Construction of the Georgian Railway obtained high speed from the very beginning. The following railway forks were built: Rioni-Kutaisi (1877), Samtredia-Batumi (1883), Rioni-Tkibuli (1887) and Zestafoni-Chiatura (1895). On September 16th, 1890, the construction of a double track Tsipa tunnel was completed. For that period the tunnel was among the other unique constructions.
Outstanding Georgian public figure Niko Nikoladze played significant role in the construction of the railway in Transcaucasia. For participation in the construction of Poti-Tbilisi railway, Niko Nikoladze was awarded with the "Gold badge” railway-man.
Tbilisi-Baku railway line belongs to the second stage of the construction of Georgian Railway. This line was put into operation in 1883 and the transportation of Azerbaijan oil through Batumi Port to the world market began. In 1899, the railway connection between Georgia and Armenia was established.
Borjomi Gorge has always been the matter of great interest, with resort conditions and the world famous mineral water "Borjomi". For the purpose of commercial benefit of natural riches, the Russian royal family of Romanovs began construction of Khashuri-Borjomi railway line in 1894.

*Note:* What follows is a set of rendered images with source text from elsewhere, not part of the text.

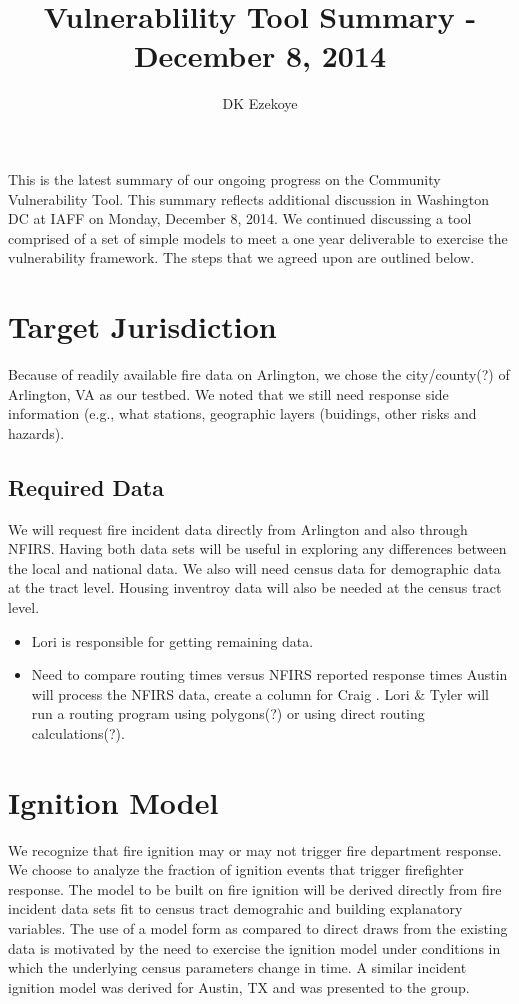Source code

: \documentclass[12pt,oneside]{article}
\title{Vulnerablility  Tool  Summary - December 8, 2014}
\author{DK Ezekoye}
\begin{document}
\maketitle

This is the latest summary of our ongoing progress on the Community Vulnerability Tool. This summary reflects additional discussion in Washington DC at IAFF on Monday, December 8, 2014.  We continued discussing a  tool comprised of a set of simple models to meet a one year deliverable to exercise the vulnerability framework. The steps that we agreed upon are outlined below.

\section{Target Jurisdiction}

Because of readily available fire data on Arlington, we chose the city/county(?)  of Arlington, VA as our testbed. 
We noted that we still need response side information (e.g., what stations, geographic layers (buidings, other risks and hazards).


\subsection{Required Data}

We will request fire incident data directly from Arlington and also through NFIRS. Having both data sets will be useful in exploring any differences between the local and national data. We also will need census data for demographic data at the tract level.  Housing inventroy data will also be needed at the census tract level.

\begin{itemize}
\item Lori is responsible for getting remaining data.
\item Need to compare routing times versus NFIRS reported response times Austin will process the NFIRS  data, create a column for Craig . Lori \& Tyler will run a routing program using polygons(?) or using direct routing calculations(?).  
\end{itemize}

\section{Ignition Model}

We recognize that fire ignition may or may not trigger fire department response. We choose to analyze the fraction of ignition events that trigger firefighter response. The model to be built on fire ignition will be derived directly from fire incident data sets fit to census tract demograhic and building explanatory variables.  The use of a model form as compared to direct draws from the existing data is motivated by the need to exercise the ignition model under conditions in which the underlying census parameters change in time.  A similar incident ignition model was derived for Austin, TX and was presented to the group.
\end{document}
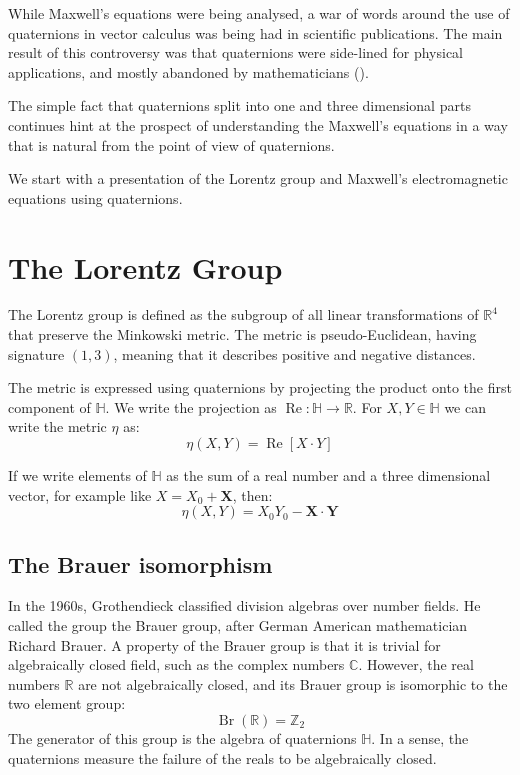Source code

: \documentclass{amsart}
\newcommand{\HH}{\mathbb{H}}
\newcommand{\CC}{\mathbb{C}}
\newcommand{\RR}{\mathbb{R}}
\newcommand{\ZZ}{\mathbb{Z}}
\renewcommand{\Re}{\operatorname{Re}}
\newcommand{\Br}{\operatorname{Br}}
\begin{document}
While Maxwell's equations were being analysed, a war of words around the use of quaternions in vector calculus was being had in scientific publications.
The main result of this controversy was that quaternions were side-lined for physical applications, and mostly abandoned by mathematicians (\cite{vector}).

The simple fact that quaternions split into one and three dimensional parts continues hint at the prospect of understanding the Maxwell's equations in a way that is natural from the point of view of quaternions.

We start with a presentation of the Lorentz group and Maxwell's electromagnetic equations using quaternions.


\section{The Lorentz Group}

The Lorentz group is defined as the subgroup of all linear transformations of $\RR^4$ that preserve the Minkowski metric.
The metric is pseudo-Euclidean, having signature $(1,3)$, meaning that it describes positive and negative distances.

The metric is expressed using quaternions by projecting the product onto the first component of $\HH$. We write the projection as $\Re:\HH \to \RR$.
For $X,Y \in \HH$ we can write the metric $\eta$ as:
$$ \eta(X,Y) = \Re[X\cdot Y]$$

If we write elements of $\HH$ as the sum of a real number and a three dimensional vector, for example like $X = X_0 + \mathbf{X}$, then:
$$ \eta(X,Y) = X_0Y_0 - \mathbf{X}\cdot \mathbf{Y} $$

\subsection{The Brauer isomorphism}

In the 1960s, Grothendieck classified division algebras over number fields.
He called the group the Brauer group, after German American mathematician Richard Brauer.
A property of the Brauer group is that it is trivial for algebraically closed field, such as the complex numbers $\CC$.
However, the real numbers $\RR$ are not algebraically closed, and its Brauer group is isomorphic to the two element group:
$$\Br(\RR)=\ZZ_2$$
The generator of this group is the algebra of quaternions $\HH$.
In a sense, the quaternions measure the failure of the reals to be algebraically closed.
\end{document}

Construction of a narrow-gauge line began in 1897 and because of the difficult environmental conditions, lasted for four years. Since January 1902, the first "Kukushka” train passed Borjomi-Bakuriani narrow-gauge line. Since then the "Kukushka” serves tourists and the fans of skiing. For the movement to high-mountainous areas, a steam engine of "Porter" type was brought from England. Cars of open type were added to the train, which were framed only by handrails. Since 1967, the small-steam engine was replaced by an electric engine.
The bridge which connects Tsaghveri to Tsemi by Borzhomi-Bakuriani railway line, was designed by the French engineer Alexandre Gustave Eiffel under the order of the Romanovs. The construction was brought to Georgia and installed on the river Tsemistskali in 1902.
Kakheti railway line, the construction of which was completed in 1915, passed through the regions popular with making outstanding Georgian wines: "Mukuzani", "Tsinandali", "Rkatsiteli", "Manavis Mtsvane" and etc.
In 1923, the first "Ferli" class steam engines were substituted by "F" and "SU" series steam engines.
As a result of electrification of Surami Pass, “С-10” class steam engines were substituted by "General Electric” engines, providing faster traveling.
In 1932 the first electric depot was constructed in Khashuri. The first Soviet electric “ВЛ-19” locomotive was tested here. Now this first steam engine stands on the pedestal at the station Khashuri.
One of the significant dates in the history of the Georgian railway is August 16th, 1932, when the first electric engine passed Surami Pass. Since then all railway lines were gradually transformed to electric traction. In November 1967, this process was completed - all lines of Georgian railway, including Borjomi-Bakuriani narrow-gauge, were electrified.
Since 1974 new and modern electric engine of “ВЛ-10” and “ВЛ-11” series appear in the railway, which were constructed in Tbilisi electric engine repair factory.
The rapid development of the leading industrial and agricultural branches, such as tea-growing, citrus-growing, gardening, wine-growing, was followed by new railway constructions: Natanebi-Ozurgeti (1924), Brotseula-Tskaltubo (1934), Senaki-Ingiri-Gali (1930), Gali-Ochamchire-Sokhumi (1938), Gori-Tskhinvali (1940).
On 31st of December, 1986, the construction of Marabda-Akhalkalaki new railway line was completed.
The epoch of communication, automating and telemechanics in the history of Georgian Railway goes back to 1946-1949. The automatic blockage switches and mounts electric centralizing systems, train and maneuvering radio communications.
The complicated geographical relief of Georgia motivated the construction of the artificial engineering buildings, which include more than 3,700 constructions. Total length of the Georgian Railway is 2,344, 2 km.
On April 12, 2012 Georgian Railway from Limited Liability Company wasreorganized to Joint-stock Company.